So sind nun rechte Sakramente die Taufe und das Nachtmahl des Herrn, die Absolution.
Apologie der CA, Artikel 13, Von den Sakramenten und ihrem rechten Gebrauch
In jedem guten Mafiafilm geht der (italienische) Gangster beim katholischen Priester im Beichtstuhl zur Beichte, und dann folgt entweder ein psychotherapeutisches Gespräch, ein weiser Lebensrat oder der Priester hört schweigend zu. Entscheidend ist jedenfalls die Handlung des (guten) Verbrechers, der sich seine Lasten von der Seele redet. Diese Szenen sind so verbreitet, dass sie die Wahrnehmung der Funktion der Beichte bestimmen: Die Hauptsache ist die Herzenserleichterung durch das Reden dessen, der die Beichte aufsucht, garniert ist das manchmal mit einem lebenserfahrenen Geistlichen. Nun mag es ja im römisch-katholischen Bereich stimmen, dass die Beichte als Sakrament gezählt wird, auch wenn die typischen Filmszenen sicher nicht immer der Lehre und Praxis dieser Kirche entsprechen. In der lutherischen Kirche dagegen ist die Beichte kein Sakrament. Aber halt, sie fällt nicht einfach weg: Die Confessio Augustana erklärt im elften Abschnitt:
Von der Beichte wird gelehrt, dass man in der Kirche die Privatabsolution erhalten und nicht fallen lassen soll; auch wenn es in der Beichte nicht notwendig ist, alle Missetat und Sünde zu erzählen, weil doch solches nicht möglich ist, vgl. Ps. 19,13: „Wer kennet die Missetat?“.

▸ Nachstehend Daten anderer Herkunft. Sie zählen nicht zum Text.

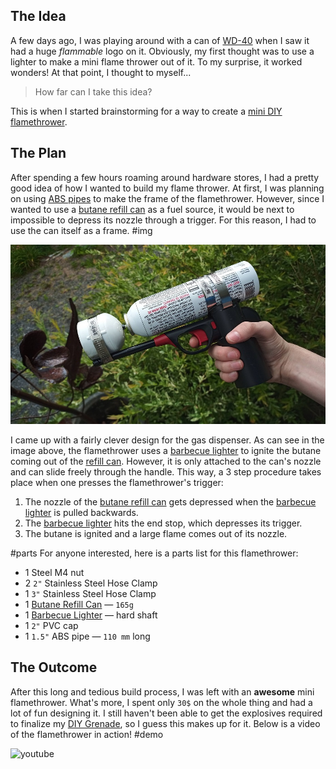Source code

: ## The Idea

A few days ago, I was playing around with a can of [WD-40](https://www.wd40.com/) when I saw it had a huge _flammable_ logo on it. Obviously, my first thought was to use a lighter to make a mini flame thrower out of it. To my surprise, it worked wonders! At that point, I thought to myself...

> How far can I take this idea?

This is when I started brainstorming for a way to create a [mini DIY flamethrower](.).

## The Plan

After spending a few hours roaming around hardware stores, I had a pretty good idea of how I wanted to build my flame thrower. At first, I was planning on using [ABS pipes](https://www.google.com/search?q=abs+pipe&source=lnms&tbm=isch&sa=X) to make the frame of the flamethrower. However, since I wanted to use a [butane refill can](https://www.google.com/search?q=butane+refill+can&tbm=isch&sa=X) as a fuel source, it would be next to impossible to depress its nozzle through a trigger. For this reason, I had to use the can itself as a frame.
#img

![](./index.jpg)

I came up with a fairly clever design for the gas dispenser. As can see in the image above, the flamethrower uses a [barbecue lighter](https://www.google.com/search?q=barbecue+lighter&&source=lnms&tbm=isch&sa=X) to ignite the butane coming out of the [refill can](https://www.google.com/search?q=butane+refill+can&tbm=isch&sa=X). However, it is only attached to the can's nozzle and can slide freely through the handle. This way, a 3 step procedure takes place when one presses the flamethrower's trigger:

1. The nozzle of the [butane refill can](https://www.google.com/search?q=butane+refill+can&tbm=isch&sa=X) gets depressed when the [barbecue lighter](https://www.google.com/search?q=barbecue+lighter&&source=lnms&tbm=isch&sa=X) is pulled backwards.
2. The [barbecue lighter](https://www.google.com/search?q=barbecue+lighter&&source=lnms&tbm=isch&sa=X) hits the end stop, which depresses its trigger.
3. The butane is ignited and a large flame comes out of its nozzle.

#parts
For anyone interested, here is a parts list for this flamethrower:

- 1 Steel M4 nut
- 2 `2"` Stainless Steel Hose Clamp
- 1 `3"` Stainless Steel Hose Clamp
- 1 [Butane Refill Can](https://www.amazon.ca/Ronson-Multi-Fill-Butane-165-Gram/dp/B00QL5DW3A/) &#8212; `165g`
- 1 [Barbecue Lighter](https://www.homedepot.ca/product/grillpro-mini-barbecue-and-utility-lighters-3-pack-/1000724000) &#8212; hard shaft
- 1 `2"` PVC cap
- 1 `1.5"` ABS pipe &#8212; `110 mm` long

## The Outcome

After this long and tedious build process, I was left with an **awesome** mini flamethrower. What's more, I spent only `30$` on the whole thing and had a lot of fun designing it. I still haven't been able to get the explosives required to finalize my [DIY Grenade](../DIY-Grenade/), so I guess this makes up for it. Below is a video of the flamethrower in action!
#demo

![youtube](https://www.youtube.com/embed/dQw4w9WgXcQ)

Die Apologie der Confessio Augustana, eine der lutherischen Bekenntnisschriften, hält die Absolution, wie oben zu lesen, sogar explizit als Sakrament fest. Damit sind schon zwei Dinge angesprochen:
a) Die Beichte nimmt im geistlichen Leben einen wichtigen Platz ein.
b) Die Hauptsache ist nicht das Reden des Gläubigen. Denn sowohl CA als auch Apologie legen das Gewicht nicht auf das Beichten der Verfehlungen, sie betonen ja, dass keiner alle Fehler aufzählen kann. Stattdessen konzentrieren sie sich auf das, was der Gläubige nicht tut und nicht tun kann: Die Absolution, oder wie die Apologie formuliert: „Denn die Beichte behalten wir auch um der Absolution willen, welche Gottes Wort ist, wodurch wir von Sünden losgesprochen werden.“ Sie ist nach der Apologie das Sakrament, und nach CA XI das, worum es geht: Private (persönliche) Absolution. Wie bei Taufe, Abendmahl und Predigt also steht nicht die Leistung des Gläubigen im Mittelpunkt, sondern dass er zulässt, dass er empfängt. Dann, das ist das Versprechen, wird Gott erfahrbar, wird seine Nähe spürbar. Folgerichtig gibt es auch keinen Auftrag des Beichthörers, nach der Beichte etwa zehnmal das Vaterunser zu beten oder ähnliches. Denn das wäre schon wieder der Versuch, etwas für die Vergebung der Sünden zu leisten, was doch nicht möglich ist. Denn die Absolution ist „eine Stimme des Evangelii, wodurch wir Trost empfangen, und nicht ein Urteil oder Gesetz“, wie die Apologie betont.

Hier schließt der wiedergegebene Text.